- Work to complete
The answer should hold nothing but the lines from the one with "template gives near-zero" through the end of the listing below, each exactly as written.

- Records for processing
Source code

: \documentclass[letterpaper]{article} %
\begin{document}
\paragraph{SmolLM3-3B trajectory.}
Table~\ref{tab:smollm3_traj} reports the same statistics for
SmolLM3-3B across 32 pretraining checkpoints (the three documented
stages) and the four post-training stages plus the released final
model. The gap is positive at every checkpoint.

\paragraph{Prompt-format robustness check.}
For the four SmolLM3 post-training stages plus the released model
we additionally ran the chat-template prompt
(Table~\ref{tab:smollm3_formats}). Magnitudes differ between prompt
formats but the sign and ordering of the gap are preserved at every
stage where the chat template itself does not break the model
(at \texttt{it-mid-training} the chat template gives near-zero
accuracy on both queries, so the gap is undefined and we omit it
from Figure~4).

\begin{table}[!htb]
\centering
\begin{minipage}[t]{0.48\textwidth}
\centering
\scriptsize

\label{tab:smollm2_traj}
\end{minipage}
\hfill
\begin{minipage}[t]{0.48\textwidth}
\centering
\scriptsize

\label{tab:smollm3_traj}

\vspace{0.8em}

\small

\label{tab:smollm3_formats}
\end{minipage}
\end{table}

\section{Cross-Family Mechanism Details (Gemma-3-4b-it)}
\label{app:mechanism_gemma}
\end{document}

- Result for this task
(at \texttt{it-mid-training} the chat template gives near-zero
accuracy on both queries, so the gap is undefined and we omit it
from Figure~4).

\begin{table}[!htb]
\centering
\begin{minipage}[t]{0.48\textwidth}
\centering
\scriptsize

\label{tab:smollm2_traj}
\end{minipage}
\hfill
\begin{minipage}[t]{0.48\textwidth}
\centering
\scriptsize

\label{tab:smollm3_traj}

\vspace{0.8em}

\small

\label{tab:smollm3_formats}
\end{minipage}
\end{table}

\section{Cross-Family Mechanism Details (Gemma-3-4b-it)}
\label{app:mechanism_gemma}
\end{document}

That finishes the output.